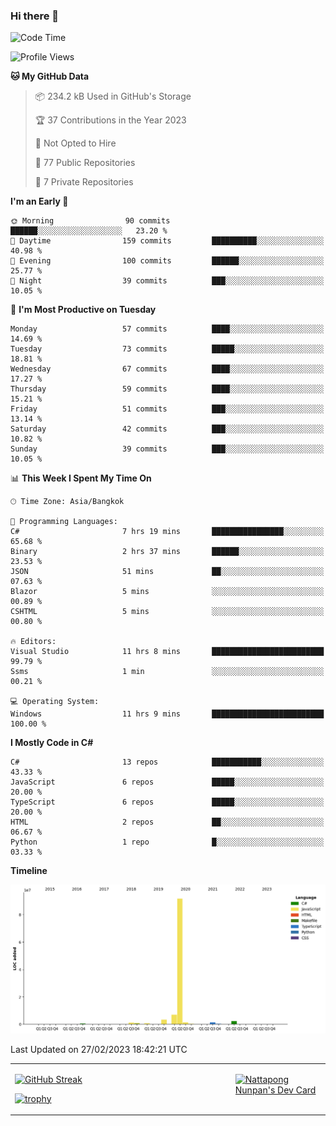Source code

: ### Hi there 👋

<!--START_SECTION:waka-->
![Code Time](http://img.shields.io/badge/Code%20Time-455%20hrs%2025%20mins-blue)

![Profile Views](http://img.shields.io/badge/Profile%20Views-0-blue)

**🐱 My GitHub Data** 

> 📦 234.2 kB Used in GitHub's Storage 
 > 
> 🏆 37 Contributions in the Year 2023
 > 
> 🚫 Not Opted to Hire
 > 
> 📜 77 Public Repositories 
 > 
> 🔑 7 Private Repositories 
 > 
**I'm an Early 🐤** 

```text
🌞 Morning                90 commits          ██████░░░░░░░░░░░░░░░░░░░   23.20 % 
🌆 Daytime                159 commits         ██████████░░░░░░░░░░░░░░░   40.98 % 
🌃 Evening                100 commits         ██████░░░░░░░░░░░░░░░░░░░   25.77 % 
🌙 Night                  39 commits          ███░░░░░░░░░░░░░░░░░░░░░░   10.05 % 
```
📅 **I'm Most Productive on Tuesday** 

```text
Monday                   57 commits          ████░░░░░░░░░░░░░░░░░░░░░   14.69 % 
Tuesday                  73 commits          █████░░░░░░░░░░░░░░░░░░░░   18.81 % 
Wednesday                67 commits          ████░░░░░░░░░░░░░░░░░░░░░   17.27 % 
Thursday                 59 commits          ████░░░░░░░░░░░░░░░░░░░░░   15.21 % 
Friday                   51 commits          ███░░░░░░░░░░░░░░░░░░░░░░   13.14 % 
Saturday                 42 commits          ███░░░░░░░░░░░░░░░░░░░░░░   10.82 % 
Sunday                   39 commits          ███░░░░░░░░░░░░░░░░░░░░░░   10.05 % 
```


📊 **This Week I Spent My Time On** 

```text
🕑︎ Time Zone: Asia/Bangkok

💬 Programming Languages: 
C#                       7 hrs 19 mins       ████████████████░░░░░░░░░   65.68 % 
Binary                   2 hrs 37 mins       ██████░░░░░░░░░░░░░░░░░░░   23.53 % 
JSON                     51 mins             ██░░░░░░░░░░░░░░░░░░░░░░░   07.63 % 
Blazor                   5 mins              ░░░░░░░░░░░░░░░░░░░░░░░░░   00.89 % 
CSHTML                   5 mins              ░░░░░░░░░░░░░░░░░░░░░░░░░   00.80 % 

🔥 Editors: 
Visual Studio            11 hrs 8 mins       █████████████████████████   99.79 % 
Ssms                     1 min               ░░░░░░░░░░░░░░░░░░░░░░░░░   00.21 % 

💻 Operating System: 
Windows                  11 hrs 9 mins       █████████████████████████   100.00 % 
```

**I Mostly Code in C#** 

```text
C#                       13 repos            ███████████░░░░░░░░░░░░░░   43.33 % 
JavaScript               6 repos             █████░░░░░░░░░░░░░░░░░░░░   20.00 % 
TypeScript               6 repos             █████░░░░░░░░░░░░░░░░░░░░   20.00 % 
HTML                     2 repos             ██░░░░░░░░░░░░░░░░░░░░░░░   06.67 % 
Python                   1 repo              █░░░░░░░░░░░░░░░░░░░░░░░░   03.33 % 
```



**Timeline**

![Lines of Code chart](https://raw.githubusercontent.com/aixasz/aixasz/main/assets/bar_graph.png)


 Last Updated on 27/02/2023 18:42:21 UTC
<!--END_SECTION:waka-->

<table>
<tr>
<td width="70%" valign="top">
 
 [![GitHub Streak](http://github-readme-streak-stats.herokuapp.com?user=aixasz&theme=github-dark&hide_border=true&date_format=%5BY%20%5DM%20j)](https://git.io/streak-stats)

 [![trophy](https://github-profile-trophy.vercel.app/?username=aixasz&theme=onedark)](https://github.com/ryo-ma/github-profile-trophy)
 </td>
<td width="30%" valign="top">
 
<a href="https://app.daily.dev/aixasz"><img src="https://api.daily.dev/devcards/403207936e6547c9a85ea449e9f3abe8.png?r=re8" alt="Nattapong Nunpan's Dev Card"/></a>

 </td>
</tr>
</table>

Problem statement> Return the listing above in an exact copy that leaves out the images.

Written answer>
Source code

: ### Hi there 👋

<!--START_SECTION:waka-->
![Code Time](http://img.shields.io/badge/Code%20Time-455%20hrs%2025%20mins-blue)

![Profile Views](http://img.shields.io/badge/Profile%20Views-0-blue)

**🐱 My GitHub Data** 

> 📦 234.2 kB Used in GitHub's Storage 
 > 
> 🏆 37 Contributions in the Year 2023
 > 
> 🚫 Not Opted to Hire
 > 
> 📜 77 Public Repositories 
 > 
> 🔑 7 Private Repositories 
 > 
**I'm an Early 🐤** 

```text
🌞 Morning                90 commits          ██████░░░░░░░░░░░░░░░░░░░   23.20 % 
🌆 Daytime                159 commits         ██████████░░░░░░░░░░░░░░░   40.98 % 
🌃 Evening                100 commits         ██████░░░░░░░░░░░░░░░░░░░   25.77 % 
🌙 Night                  39 commits          ███░░░░░░░░░░░░░░░░░░░░░░   10.05 % 
```
📅 **I'm Most Productive on Tuesday** 

```text
Monday                   57 commits          ████░░░░░░░░░░░░░░░░░░░░░   14.69 % 
Tuesday                  73 commits          █████░░░░░░░░░░░░░░░░░░░░   18.81 % 
Wednesday                67 commits          ████░░░░░░░░░░░░░░░░░░░░░   17.27 % 
Thursday                 59 commits          ████░░░░░░░░░░░░░░░░░░░░░   15.21 % 
Friday                   51 commits          ███░░░░░░░░░░░░░░░░░░░░░░   13.14 % 
Saturday                 42 commits          ███░░░░░░░░░░░░░░░░░░░░░░   10.82 % 
Sunday                   39 commits          ███░░░░░░░░░░░░░░░░░░░░░░   10.05 % 
```


📊 **This Week I Spent My Time On** 

```text
🕑︎ Time Zone: Asia/Bangkok

💬 Programming Languages: 
C#                       7 hrs 19 mins       ████████████████░░░░░░░░░   65.68 % 
Binary                   2 hrs 37 mins       ██████░░░░░░░░░░░░░░░░░░░   23.53 % 
JSON                     51 mins             ██░░░░░░░░░░░░░░░░░░░░░░░   07.63 % 
Blazor                   5 mins              ░░░░░░░░░░░░░░░░░░░░░░░░░   00.89 % 
CSHTML                   5 mins              ░░░░░░░░░░░░░░░░░░░░░░░░░   00.80 % 

🔥 Editors: 
Visual Studio            11 hrs 8 mins       █████████████████████████   99.79 % 
Ssms                     1 min               ░░░░░░░░░░░░░░░░░░░░░░░░░   00.21 % 

💻 Operating System: 
Windows                  11 hrs 9 mins       █████████████████████████   100.00 % 
```

**I Mostly Code in C#** 

```text
C#                       13 repos            ███████████░░░░░░░░░░░░░░   43.33 % 
JavaScript               6 repos             █████░░░░░░░░░░░░░░░░░░░░   20.00 % 
TypeScript               6 repos             █████░░░░░░░░░░░░░░░░░░░░   20.00 % 
HTML                     2 repos             ██░░░░░░░░░░░░░░░░░░░░░░░   06.67 % 
Python                   1 repo              █░░░░░░░░░░░░░░░░░░░░░░░░   03.33 % 
```



**Timeline**

![Lines of Code chart](https://raw.githubusercontent.com/aixasz/aixasz/main/assets/bar_graph.png)


 Last Updated on 27/02/2023 18:42:21 UTC
<!--END_SECTION:waka-->

<table>
<tr>
<td width="70%" valign="top">
 
 [![GitHub Streak](http://github-readme-streak-stats.herokuapp.com?user=aixasz&theme=github-dark&hide_border=true&date_format=%5BY%20%5DM%20j)](https://git.io/streak-stats)

 [![trophy](https://github-profile-trophy.vercel.app/?username=aixasz&theme=onedark)](https://github.com/ryo-ma/github-profile-trophy)
 </td>
<td width="30%" valign="top">
 
<a href="https://app.daily.dev/aixasz"><img src="https://api.daily.dev/devcards/403207936e6547c9a85ea449e9f3abe8.png?r=re8" alt="Nattapong Nunpan's Dev Card"/></a>

 </td>
</tr>
</table>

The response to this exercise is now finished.